** DATA FOR REVIEW **

+++

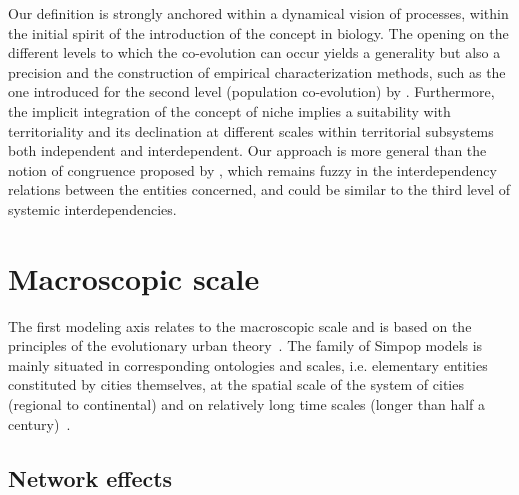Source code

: \documentclass[11pt]{article}
\begin{document}
Our definition is strongly anchored within a dynamical vision of processes, within the initial spirit of the introduction of the concept in biology. The opening on the different levels to which the co-evolution can occur yields a generality but also a precision and the construction of empirical characterization methods, such as the one introduced for the second level (population co-evolution) by \cite{raimbault2017identification}. Furthermore, the implicit integration of the concept of niche implies a suitability with territoriality and its declination at different scales within territorial subsystems both independent and interdependent. Our approach is more general than the notion of congruence proposed by \cite{offner1993effets}, which remains fuzzy in the interdependency relations between the entities concerned, and could be similar to the third level of systemic interdependencies.







\section{Macroscopic scale}


The first modeling axis relates to the macroscopic scale and is based on the principles of the evolutionary urban theory~\citep{pumain1997pour}. The family of Simpop models is mainly situated in corresponding ontologies and scales, i.e. elementary entities constituted by cities themselves, at the spatial scale of the system of cities (regional to continental) and on relatively long time scales (longer than half a century)~\citep{pumain2012multi}.


\subsection{Network effects}
\end{document}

+++

For each line of the entries that includes "scales", show that line.

Our definition is strongly anchored within a dynamical vision of processes, within the initial spirit of the introduction of the concept in biology. The opening on the different levels to which the co-evolution can occur yields a generality but also a precision and the construction of empirical characterization methods, such as the one introduced for the second level (population co-evolution) by \cite{raimbault2017identification}. Furthermore, the implicit integration of the concept of niche implies a suitability with territoriality and its declination at different scales within territorial subsystems both independent and interdependent. Our approach is more general than the notion of congruence proposed by \cite{offner1993effets}, which remains fuzzy in the interdependency relations between the entities concerned, and could be similar to the third level of systemic interdependencies.
The first modeling axis relates to the macroscopic scale and is based on the principles of the evolutionary urban theory~\citep{pumain1997pour}. The family of Simpop models is mainly situated in corresponding ontologies and scales, i.e. elementary entities constituted by cities themselves, at the spatial scale of the system of cities (regional to continental) and on relatively long time scales (longer than half a century)~\citep{pumain2012multi}.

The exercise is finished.